I read a lot of books on relationships, confidence, and strength. I journaled. I cried when I needed to cry, even in the grocery store. I talked to my friends and family every day (bless them for listening to the same things again and again). And I had a ton of sessions with my amazing therapist who blew my mind nearly every week. It was slow going, and it was a lot of work, but it was worth it.
And as I lay here in bed, my baby boy hiccuping in my belly, I can honestly say that I like who I am. That I’m a completely different woman than I was last summer. That I am more confident, more self-assured, and more vulnerable than I ever have been. That I can look back at times in my life, see what I endured, see how I acted, and it seems like another human being all together.
My business is flourishing. I’m getting more and more freelance work again. My home renovations are complete, and they are more incredible than I could have ever imagined, so I now have the house of my dreams (and my insane nesting instincts cleaned, organized, and unpacked the house for two weeks of 14+ hour days. RIP my feet and back). My parents and their partners are both in town again, so I am surrounded by family.
I still cry sometimes, but it’s often out of happiness. I’ll be talking to my baby boy, telling him about all of the adventures I’ll take him on – safaris and beaches and road trips – and he’ll give me a little poke. I’ll play him our favourite songs, and he’ll dance and kick. I’ll hold my belly tight and tell him how much I love him already, and he’ll press his bum up near my belly button so I can give him little pats.
He is everything. He is worth every single tear, every single moment that needed to happen to get me to this point, to get me to be the very best mom I can be to him, strong and capable and ready.
I saw something recently on Instagram that quoted a poem by Mark Nepo. “The flower doesn’t dream of the bee. It blossoms and the bee comes.”
And as fucking cliched as it all is, I feel like I’ve finally blossomed. That I am here, fully present, fully whole. That the life that is about to begin for me and for my child is so full of love and adventure and happiness. My new life, my baby boy – my bee, as it were – they are here.
2021 was so difficult I think I will look back at it and wonder how I managed to get through it. But as hard as it was, I am so amazingly thankful for it. I told my therapist about a time last August when, even though I wasn’t alone in the house, I felt more alone than I ever had. I was on the bathroom floor, crying. I couldn’t imagine being a single mom, of going through all of this on my own. I was gripped by fear, panic, desperation, sorrow.

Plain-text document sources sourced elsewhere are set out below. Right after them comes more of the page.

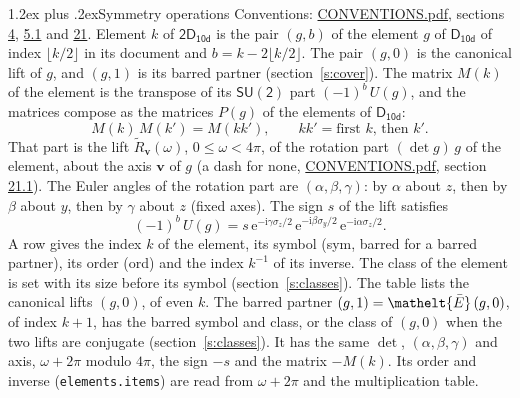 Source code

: \documentclass[10pt,a4paper]{article}
\makeatletter
\renewcommand\section{\@startsection{section}{1}{\z@}{-3ex plus -1ex minus -.2ex}%
  {1.2ex plus .2ex}{\normalfont\large\sffamily\bfseries\color{parttitle}}}
\numberwithin{equation}{section}
\newcommand{\eltfont}[1]{{\let\sigma\eltsigma\mathelt{#1}}}
\newcommand{\grp}[1]{\mathsf{#1}}
\newcommand{\elt}[1]{\eltfont{#1}}
\newcommand{\vv}{\mathbf{v}}
\newcommand{\iunit}{\mathrm{i}}
\newcommand{\expe}{\mathrm{e}}
\newcommand{\barred}[1]{\bar{#1}}
\newcommand{\lift}[1]{\tilde{#1}}
\newcommand{\pauli}[1]{\sigma_{#1}}
\makeatother
\begin{document}
\section{Symmetry operations}\label{s:elements}
Conventions: \href{../../CONVENTIONS.pdf}{CONVENTIONS.pdf}, sections \href{../../../rotation/CONVENTIONS.pdf\#conv.4}{4}, \href{../../../rotation/CONVENTIONS.pdf\#conv.5.1}{5.1} and \href{../../CONVENTIONS.pdf\#conv.21}{21}.
\leavevmode\label{n:index.element}\label{n:element.g}Element $k$ of $\grp{2D_{10d}}$ is the pair $(g, b)$ of the element $g$ of \href{../../../rotation/data/pdf/D10d.pdf}{$\grp{D_{10d}}$} of index $\lfloor k/2\rfloor$ in its document and $b = k - 2\lfloor k/2\rfloor$. The pair $(g, 0)$ is the canonical lift of $g$, and $(g, 1)$ is its barred partner (section~\ref{s:cover}). \label{n:matrix.element.pin}\label{n:matrix.element}The matrix $M(k)$ of the element is the transpose of its $\grp{SU(2)}$ part $(-1)^{b}\,U(g)$, and the matrices compose as the matrices $P(g)$ of the elements of $\grp{D_{10d}}$:
\begin{equation}\label{e:mprod}M(k)\,M(k') = M(kk'),\qquad kk' = \text{first } k\text{, then } k'.\end{equation}
\leavevmode\label{n:angle.omega}\label{n:vector.axis}\label{n:vector.pole}That part is the lift $\lift{R}_{\vv}(\omega)$, $0 \le \omega < 4\pi$, of the rotation part $(\det g)\,g$ of the element, about the axis $\vv$ of $g$ (a dash for none, \href{../../CONVENTIONS.pdf}{CONVENTIONS.pdf}, section \href{../../CONVENTIONS.pdf\#conv.21.1}{21.1}). \label{n:angle.euler.alpha}\label{n:angle.euler.beta}\label{n:angle.euler.gamma}\label{n:vector.coordinates}The Euler angles of the rotation part are $(\alpha,\beta,\gamma)$: by $\alpha$ about $z$, then by $\beta$ about $y$, then by $\gamma$ about $z$ (fixed axes). \label{n:local.euler.sign}The sign $s$ of the lift satisfies
\begin{equation}\label{e:euler}(-1)^{b}\,U(g) = s\,\expe^{-\iunit\gamma\pauli{z}/2}\,\expe^{-\iunit\beta\pauli{y}/2}\,\expe^{-\iunit\alpha\pauli{z}/2}.\end{equation}
\leavevmode\label{n:index.element.inverse}\label{n:head.sym}\label{n:head.ord}A row gives the index $k$ of the element, its symbol (sym, barred for a barred partner), its order (ord) and the index $k^{-1}$ of its inverse. \label{n:head.class}The class of the element is set with its size before its symbol (section~\ref{s:classes}).
The table lists the canonical lifts $(g, 0)$, of even $k$. The barred partner $(g, 1) = \elt{\barred{E}}\,(g, 0)$, of index $k + 1$, has the barred symbol and class, or the class of $(g, 0)$ when the two lifts are conjugate (section~\ref{s:classes}). It has the same $\det$, $(\alpha,\beta,\gamma)$ and axis, $\omega + 2\pi$ modulo $4\pi$, the sign $-s$ and the matrix $-M(k)$. Its order and inverse (\texttt{elements.items}) are read from $\omega + 2\pi$ and the multiplication table.
\end{document}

“What would you say to her?” my therapist asked. “If you could go back and kneel beside her, what would you tell her?”
I’d tell her that yes, this is going to be hard, harder than you can even imagine. I’d tell her that, although you can’t see it now, it is all going to lead to a place of peace, of happiness, of love. I’d tell her that it’s all going to be OK. It’s going to be better than OK.
I’d tell her – as she lay there crying, wondering how life could ever be radiant or happy or carefree again – that it’s going to be the best damn thing that ever happened to you in your entire life.